Extending the Traditional Boundaries of Marketing

Until fairly recently, marketing focused primarily on exchanges of goods between individuals (business-to-consumer (B2C) marketing) and businesses (business-to business (B2B) marketing). Industrial marketing deals with the organizational purchases of goods to support production of other goods or daily operations or for resale. Table 1.1.2 highlights the differences between consumer marketing and industrial marketing. Table Differences between Industrial and Consumer Marketing

With the growth of the services sector, marketers realized that services cannot be marketed in the same way as the products. Certain characteristics of services posed serious problems for marketers who realized that services marketing must be done differently and not with the same marketing mix (4 Ps) variables. Service characteristics like intangibility (service firms don’t sell a tangible thing, but a promise) inseparability (production and consumption of services take place at about the same time), heterogeneity (the problem due to the fact that no two service providers are like, nor are the service consumers) and perishability (service providers cannot maintain inventories of their products). To cope with these challenges, service marketers suggest additional 3 Ps – process, physical evidence and people. The process is aimed at solving the heterogeneity or variability problem associated with the services by providing a service blueprint. The physical evidence solves some of the problems associated with the intangible nature of services. The physical evidence in terms of service environment, equipment, personnel and so on attempts to tangibilize the intangible. The final P – People – gives lot of attention to the service providers because they are, strictly speaking, part of the service provided. They can influence the perceived service quality in a big way.

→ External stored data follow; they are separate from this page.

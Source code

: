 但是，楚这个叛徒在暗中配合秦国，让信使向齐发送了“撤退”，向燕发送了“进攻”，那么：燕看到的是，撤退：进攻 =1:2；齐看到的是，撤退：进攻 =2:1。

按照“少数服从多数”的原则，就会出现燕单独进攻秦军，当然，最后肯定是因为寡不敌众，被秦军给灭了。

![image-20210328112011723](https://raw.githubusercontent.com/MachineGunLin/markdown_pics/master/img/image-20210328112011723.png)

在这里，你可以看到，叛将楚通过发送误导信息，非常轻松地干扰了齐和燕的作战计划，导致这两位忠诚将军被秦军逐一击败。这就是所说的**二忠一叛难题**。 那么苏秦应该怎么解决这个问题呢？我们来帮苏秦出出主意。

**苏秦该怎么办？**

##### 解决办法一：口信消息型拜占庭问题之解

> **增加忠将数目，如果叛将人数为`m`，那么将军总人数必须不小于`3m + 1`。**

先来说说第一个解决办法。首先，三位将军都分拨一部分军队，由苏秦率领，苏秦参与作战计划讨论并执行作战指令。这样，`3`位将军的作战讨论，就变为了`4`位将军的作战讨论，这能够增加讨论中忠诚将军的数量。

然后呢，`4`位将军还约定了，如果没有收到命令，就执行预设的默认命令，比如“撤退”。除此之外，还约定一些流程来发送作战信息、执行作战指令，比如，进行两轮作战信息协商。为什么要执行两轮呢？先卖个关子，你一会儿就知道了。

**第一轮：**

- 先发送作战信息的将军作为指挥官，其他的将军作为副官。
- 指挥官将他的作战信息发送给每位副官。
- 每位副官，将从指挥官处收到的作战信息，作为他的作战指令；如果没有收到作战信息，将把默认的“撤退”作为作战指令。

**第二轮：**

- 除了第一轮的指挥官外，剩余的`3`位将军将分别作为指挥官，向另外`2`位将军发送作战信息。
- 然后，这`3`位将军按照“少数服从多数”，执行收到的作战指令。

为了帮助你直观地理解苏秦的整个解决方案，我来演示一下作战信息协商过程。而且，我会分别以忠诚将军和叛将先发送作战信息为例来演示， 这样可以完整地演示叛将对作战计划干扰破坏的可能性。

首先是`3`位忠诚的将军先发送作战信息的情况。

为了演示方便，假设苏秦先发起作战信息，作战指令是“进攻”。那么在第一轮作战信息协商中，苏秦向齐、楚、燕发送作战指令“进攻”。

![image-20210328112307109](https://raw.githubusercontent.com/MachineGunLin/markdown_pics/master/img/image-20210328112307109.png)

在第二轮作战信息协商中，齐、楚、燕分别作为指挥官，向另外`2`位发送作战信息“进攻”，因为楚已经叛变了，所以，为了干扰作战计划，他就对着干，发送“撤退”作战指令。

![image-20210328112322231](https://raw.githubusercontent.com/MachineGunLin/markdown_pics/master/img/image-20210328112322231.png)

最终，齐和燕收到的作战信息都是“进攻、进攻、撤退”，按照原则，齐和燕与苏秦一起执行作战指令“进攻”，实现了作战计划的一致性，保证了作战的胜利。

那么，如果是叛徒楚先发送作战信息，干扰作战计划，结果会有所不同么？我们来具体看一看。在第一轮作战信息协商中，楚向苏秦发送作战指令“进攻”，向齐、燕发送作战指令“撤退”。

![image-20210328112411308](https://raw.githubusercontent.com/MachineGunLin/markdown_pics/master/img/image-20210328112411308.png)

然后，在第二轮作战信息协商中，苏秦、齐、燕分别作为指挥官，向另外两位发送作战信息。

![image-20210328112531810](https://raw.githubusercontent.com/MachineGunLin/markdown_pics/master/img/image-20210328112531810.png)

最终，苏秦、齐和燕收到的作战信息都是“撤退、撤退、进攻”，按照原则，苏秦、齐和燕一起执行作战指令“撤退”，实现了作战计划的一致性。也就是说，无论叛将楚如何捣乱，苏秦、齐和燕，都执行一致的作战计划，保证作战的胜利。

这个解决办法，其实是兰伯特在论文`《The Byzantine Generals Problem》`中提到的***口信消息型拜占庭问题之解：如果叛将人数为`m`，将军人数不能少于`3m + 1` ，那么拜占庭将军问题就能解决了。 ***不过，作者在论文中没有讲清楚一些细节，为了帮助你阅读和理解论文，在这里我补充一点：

With the world becoming a global village, marketers started targeting global audience for their products and services. International marketers implement the basic marketing framework discussed earlier. However transactions that cross-national boundaries encounter an additional set of environmental factors. For example, differences in laws, economic conditions, cultural and business norms and consumer preferences other demand variations in marketing strategies. The biggest challenge in international marketing is managing the international business environment. With many uncontrollable factors, sharing complex relationships among them, the international marketer faces the dilemma of whether to standardize or differentiate his marketing mix.

Non-profit organizations encounter a special set of characteristics that influence their marketing activities. Like for-profit firms, non-profit firms may market tangible goods and/or intangible services and operate in B2C and B2B markets. An important distinction is that profit-seeking businesses tend to focus their marketing on just one public – their customers. Non-profit businesses however must often market to multiple publics (say, their clients and sponsors), which complicates decision making regarding the markets to target. Also a customer or service user may wield less control over the organization’s destiny than would be true for customers of a profit-seeking firm. As a result, non-profit marketing must fine tune its marketing variables to adjust to these conditions.